PRÄSENZ UNDER PRESSURE
Zusammensein probieren ?!
07.-11. Juni 2022 | SPRINGSCHOOL ARTS EDUCATION
Durch Druck, Wärme und Feuchtigkeit lässt sich das Gewebe von Wolle in eine andere, eine neue Form bringen.
Heißer Wasserdampf zerstört die Wasserstoffbrückenbindung der Eiweißmolekülketten in der Faser, die Gewebestruktur löst sich auf, eine Neuformung ist möglich. Beim Erkalten bilden sich die Wasserstoffbrücken neu
– die veränderte Form bleibt stabil.
Mit der Coronapandemie sind Räume, Formate, routinierte Handlungspraktiken in Bildungsinstitutionen wahrnehmbar in Bewegung geraten. Wenn etwas in seiner bekannten Form porös, in seinen Bestandteilen ein Stück weit aufgeweicht wird, welche (un)sichtbaren Strukturen, welche Bestandteile, welche tragenden oder untragbaren Verbindungen werden dabei sichtbar? Wo entsteht Reibung, wo verstärkt sich Druck, wo reißt es? Welche Infragestellungen werden nötig, welche Neuformungen möglich?
Welche Bedeutung trägt Präsenz in institutionellen Räumen, in denen temporäre Gemeinschaften gebildet, aufgelöst, neugeformt werden? Welche Spannungsverhältnisse, welche atmosphärischen Temperaturschwankungen wirken auf Körper in institutionellen Räumen? Was entsteht, wenn wir wieder gemeinsam an einem Ort sein können? Wie können machtkritische und differenzsensible (Raum)Positionen und Haltungen eingenommen werden? Wie lässt sich die konflikthafte Wirklichkeit in der Differenz zwischen Selbst und Anderen thematisieren und aushalten? Wo entstehen Verbindungen? Welche Leerstellen werden sichtbar?

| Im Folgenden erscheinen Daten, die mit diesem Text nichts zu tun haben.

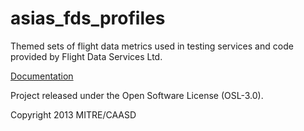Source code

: asias_fds_profiles
==================

Themed sets of flight data metrics used in testing services and code provided by Flight Data Services Ltd. 

[Documentation](https://rawgithub.com/foqa-test/asias_fds_profiles/master/doc/_build/html/index.html)

Project released under the Open Software License (OSL-3.0).

Copyright 2013 MITRE/CAASD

Wie können wir anfällig und durchlässig für intersensorische und intermediale Erfahrungen werden? Wie reagieren unsere Körper aufeinander, wie unsere Herzen? Können wir Poröswerden einüben, um neue klebrige Verbindungen aus Haut, Haaren, Nerven, Schweiß, Dingen und Touchscreens zu erproben?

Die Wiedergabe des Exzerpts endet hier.